The simulation data were comprehensively tested for different precision and recall values with respect to the support threshold, which is defined as the number of images whose ratio to the total number of images (128, 64, and 32 images) falls into 24 equal parts (i.e., between 1 and 0.125). The precision and recall values were recorded; if the precision did not reach one, the minimum value was used as the optimal support threshold.

Virtual plant models

Virtual plant models (single, multiple, and single leaves with holes) were created using Blender (Blender Foundation, Amsterdam, Netherlands). Multi-view images of the virtual plants were generated using Unity (Unity Technologies, San Francisco, CA, US) from 128, 64, and 32 cylindrically arranged views. Three individuals were created based on the multiple-leaf model; each leaf was translated randomly—horizontally from − 33.33 to 33.33% and vertically from − 14.28–14.29% of the bounding box dimensions—and rotated randomly from − 10 to 10°.

Multi-view images of soybean plants

Multi-view images were obtained from four individual soybeans (*Glycine max*), including four cultivars (Enrei, Zairai 51 − 2, Aoakimame, and Saga zairai), to train the Mask R-CNN model and evaluate its performance. These individuals were captured at different growth stages: 1) Enrei: 34 days after sowing (DAS); 2) Zairai 51 − 2: 56 DAS, 3) Aoakimame: 24 DAS; and 4) Saga zairai: 48 DAS. To demonstrate the applicability of the proposed method, multi-view images of another cultivar, Fukuyutaka, at different growth stages of 21, 28, and 42 DAS, were obtained.

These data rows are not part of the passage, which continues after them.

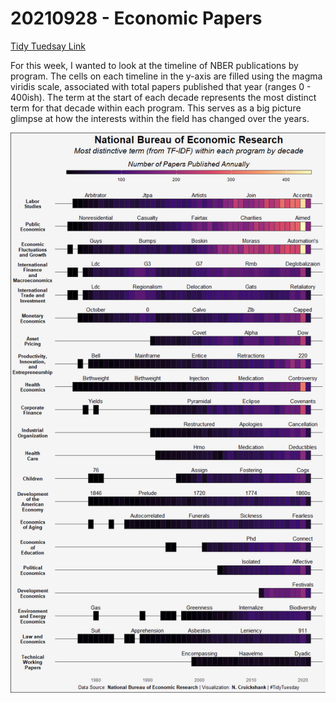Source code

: # 20210928 - Economic Papers

[Tidy Tuedsay Link](https://github.com/rfordatascience/tidytuesday/tree/master/data/2021/2021-09-28)

For this week, I wanted to look at the timeline of NBER publications by program. The cells on each timeline in the y-axis are filled using the magma viridis scale, associated with total papers published that year (ranges 0 - 400ish). The term at the start of each decade represents the most distinct term for that decade within each program. This serves as a big picture glimpse at how the interests within the field has changed over the years.

![](https://github.com/ncruickshank/nc_r_tidytuesday/blob/master/2021/20210928%20-%20Economic%20Papers/Economic-Papers_files/figure-gfm/NBER%20Paper%20Counts-1.png)
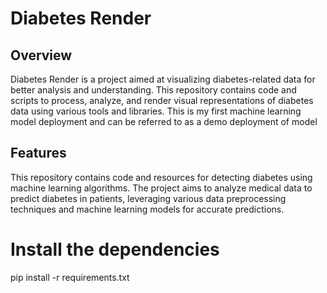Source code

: # Diabetes Render

## Overview

Diabetes Render is a project aimed at visualizing diabetes-related data for better analysis and understanding. This repository contains code and scripts to process, analyze, and render visual representations of diabetes data using various tools and libraries. This is my first machine learning model deployment and can be referred to as a demo deployment of model

## Features

This repository contains code and resources for detecting diabetes using machine learning algorithms. The project aims to analyze medical data to predict diabetes in patients, leveraging various data preprocessing techniques and machine learning models for accurate predictions.



# Install the dependencies
pip install -r requirements.txt
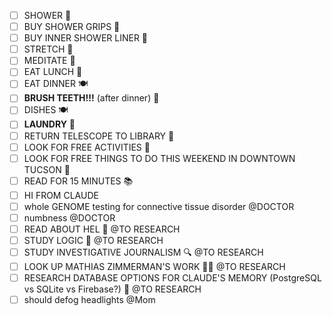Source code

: - [ ] SHOWER 🚿
- [ ] BUY SHOWER GRIPS 🛁
- [ ] BUY INNER SHOWER LINER 🛁
- [ ] STRETCH 🤸
- [ ] MEDITATE 🧘
- [ ] EAT LUNCH 🥪
- [ ] EAT DINNER 🍽️
- [ ] **BRUSH TEETH!!!** (after dinner) 🦷
- [ ] DISHES 🍽️
- [ ] **LAUNDRY** 👕
- [ ] RETURN TELESCOPE TO LIBRARY 🔭
- [ ] LOOK FOR FREE ACTIVITIES 🎉
- [ ] LOOK FOR FREE THINGS TO DO THIS WEEKEND IN DOWNTOWN TUCSON 🌵
- [ ] READ FOR 15 MINUTES 📚
- [ ] HI FROM CLAUDE
- [ ] whole GENOME testing for connective tissue disorder @DOCTOR
- [ ] numbness @DOCTOR
- [ ] READ ABOUT HEL 🌙 @TO RESEARCH
- [ ] STUDY LOGIC 🧠 @TO RESEARCH
- [ ] STUDY INVESTIGATIVE JOURNALISM 🔍 @TO RESEARCH
- [ ] LOOK UP MATHIAS ZIMMERMAN'S WORK 👨‍🎓 @TO RESEARCH
- [ ] RESEARCH DATABASE OPTIONS FOR CLAUDE'S MEMORY (PostgreSQL vs SQLite vs Firebase?) 💾 @TO RESEARCH
- [ ] should defog headlights @Mom
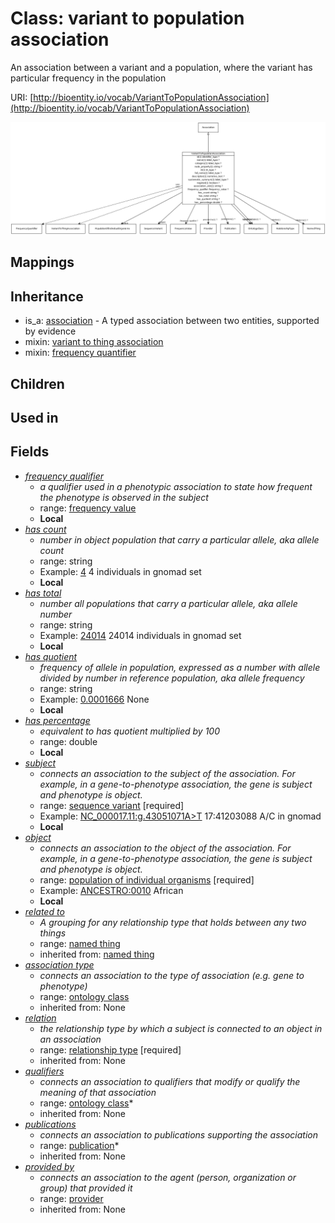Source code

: # Class: variant to population association


An association between a variant and a population, where the variant has particular frequency in the population

URI: [http://bioentity.io/vocab/VariantToPopulationAssociation](http://bioentity.io/vocab/VariantToPopulationAssociation)

![img](images/VariantToPopulationAssociation.png)
## Mappings

## Inheritance

 *  is_a: [association](Association.md) - A typed association between two entities, supported by evidence
 *  mixin: [variant to thing association](VariantToThingAssociation.md)
 *  mixin: [frequency quantifier](FrequencyQuantifier.md)
## Children

## Used in

## Fields

 * _[frequency qualifier](frequency_qualifier.md)_
    * _a qualifier used in a phenotypic association to state how frequent the phenotype is observed in the subject_
    * range: [frequency value](FrequencyValue.md)
    * __Local__
 * _[has count](has_count.md)_
    * _number in object population that carry a particular allele, aka allele count_
    * range: string
    * Example: [4](4) 4 individuals in gnomad set
    * __Local__
 * _[has total](has_total.md)_
    * _number all populations that carry a particular allele, aka allele number_
    * range: string
    * Example: [24014](24014) 24014 individuals in gnomad set
    * __Local__
 * _[has quotient](has_quotient.md)_
    * _frequency of allele in population, expressed as a number with allele divided by number in reference population, aka allele frequency_
    * range: string
    * Example: [0.0001666](0.0001666) None
    * __Local__
 * _[has percentage](has_percentage.md)_
    * _equivalent to has quotient multiplied by 100_
    * range: double
    * __Local__
 * _[subject](subject.md)_
    * _connects an association to the subject of the association. For example, in a gene-to-phenotype association, the gene is subject and phenotype is object._
    * range: [sequence variant](SequenceVariant.md) [required]
    * Example: [NC_000017.11:g.43051071A>T](http://purl.obolibrary.org/obo/NC_000017.11_g.43051071A>T) 17:41203088 A/C in gnomad
    * __Local__
 * _[object](object.md)_
    * _connects an association to the object of the association. For example, in a gene-to-phenotype association, the gene is subject and phenotype is object._
    * range: [population of individual organisms](PopulationOfIndividualOrganisms.md) [required]
    * Example: [ANCESTRO:0010](http://purl.obolibrary.org/obo/ANCESTRO_0010) African
    * __Local__
 * _[related to](related_to.md)_
    * _A grouping for any relationship type that holds between any two things_
    * range: [named thing](NamedThing.md)
    * inherited from: [named thing](NamedThing.md)
 * _[association type](association_type.md)_
    * _connects an association to the type of association (e.g. gene to phenotype)_
    * range: [ontology class](OntologyClass.md)
    * inherited from: None
 * _[relation](relation.md)_
    * _the relationship type by which a subject is connected to an object in an association_
    * range: [relationship type](RelationshipType.md) [required]
    * inherited from: None
 * _[qualifiers](qualifiers.md)_
    * _connects an association to qualifiers that modify or qualify the meaning of that association_
    * range: [ontology class](OntologyClass.md)*
    * inherited from: None
 * _[publications](publications.md)_
    * _connects an association to publications supporting the association_
    * range: [publication](Publication.md)*
    * inherited from: None
 * _[provided by](provided_by.md)_
    * _connects an association to the agent (person, organization or group) that provided it_
    * range: [provider](Provider.md)
    * inherited from: None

Each set of multi-view images included 264 images, and approximately 130 images were subsampled. We used a simple fixed photogrammetry system consisting of digital cameras (EOS Kiss X7; Canon, Tokyo, Japan), a turntable (MT320RL40; ComXim, Shenzhen, China), and a camera control application (CaptureGRID4; Kuvacode, Kerava, Finland) (Additional file 1, Fig. S5) to obtain multi-view images.